24/05/2026
Certaldo Alto’s newly opened exhibition of “La Parola Salvata” is presented as a diary featuring over fifty of Alfredo Rapetti Mogol’s works, both historic and recent, including his well-known “writings” on canvas and his latest word-breaking works.
Grazie Serena for extending this special invitation. Rapetti Mogol’s talk was truly exceptional.
Words are central to the project, functioning as both the message and the key to interpretation, and are materialized on various media such as canvas, lead, concrete, antique paper, and marble.
Words form the root of Rapetti Mogol’s work, seeking a dialogue with space and time. He contrasts the sung word (music) with the painted, preserved word—a silent, immobile concept that acts as both concept and image, perpetually balancing form and substance, ethics and aesthetics. His expressive form involves a unique technique called “stitching,” which merges the act of painting with the act of writing, marking words, signs, and traces on canvas.

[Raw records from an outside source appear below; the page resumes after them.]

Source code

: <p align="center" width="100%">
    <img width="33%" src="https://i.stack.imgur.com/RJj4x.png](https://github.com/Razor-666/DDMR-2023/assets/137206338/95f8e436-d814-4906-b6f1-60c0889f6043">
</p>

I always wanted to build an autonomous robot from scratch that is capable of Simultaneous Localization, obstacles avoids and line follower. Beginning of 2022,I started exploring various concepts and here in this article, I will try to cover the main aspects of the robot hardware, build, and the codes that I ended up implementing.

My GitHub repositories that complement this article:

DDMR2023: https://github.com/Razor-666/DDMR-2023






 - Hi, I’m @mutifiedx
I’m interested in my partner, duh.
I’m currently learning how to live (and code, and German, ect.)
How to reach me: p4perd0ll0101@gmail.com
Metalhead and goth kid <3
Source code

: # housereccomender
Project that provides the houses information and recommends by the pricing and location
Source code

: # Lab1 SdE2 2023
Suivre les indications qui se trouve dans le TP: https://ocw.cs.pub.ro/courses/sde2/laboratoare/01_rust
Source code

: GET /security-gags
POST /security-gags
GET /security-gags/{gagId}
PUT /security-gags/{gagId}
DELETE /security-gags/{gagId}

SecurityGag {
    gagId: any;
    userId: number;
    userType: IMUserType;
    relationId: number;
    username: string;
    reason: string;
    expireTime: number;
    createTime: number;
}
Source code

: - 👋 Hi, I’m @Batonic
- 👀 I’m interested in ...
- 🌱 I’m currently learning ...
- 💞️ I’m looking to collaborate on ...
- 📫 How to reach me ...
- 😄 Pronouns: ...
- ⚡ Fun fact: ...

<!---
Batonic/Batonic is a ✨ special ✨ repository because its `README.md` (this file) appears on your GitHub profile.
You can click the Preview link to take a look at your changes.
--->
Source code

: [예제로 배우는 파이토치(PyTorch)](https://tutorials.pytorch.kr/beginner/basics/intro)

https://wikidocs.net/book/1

Born in Milan in 1961, Rapetti Mogol was influenced by his family’s atmosphere of music, literature, and poetry, and was introduced to the Milanese artistic scene by his maternal grandfather, Alfredo De Pedrini. After training at the Milan Comics School, he intensely explored his pictorial practice, culminating in a four-year collaboration starting in 1996 with artists Alessandro Algardi and Mario Arlati. This led to combining his passions for writing and painting as visualizations of mental and psychological processes. His work continues the ideal path of pictorial writing, engaging with art history from the historical avant-gardes and conceptual art to the Spatialist experiments of Lucio Fontana and abstract writings of the 1950s. Since the late 1990s, Rapetti Mogol has sustained a notable exhibition activity across Italy and the rest of the world.
If you are in Tuscany, go see it!
And be sure to have a lunch with cipolla rossa for which Certaldo is famous for (now it’s even a protected heritage of the town!).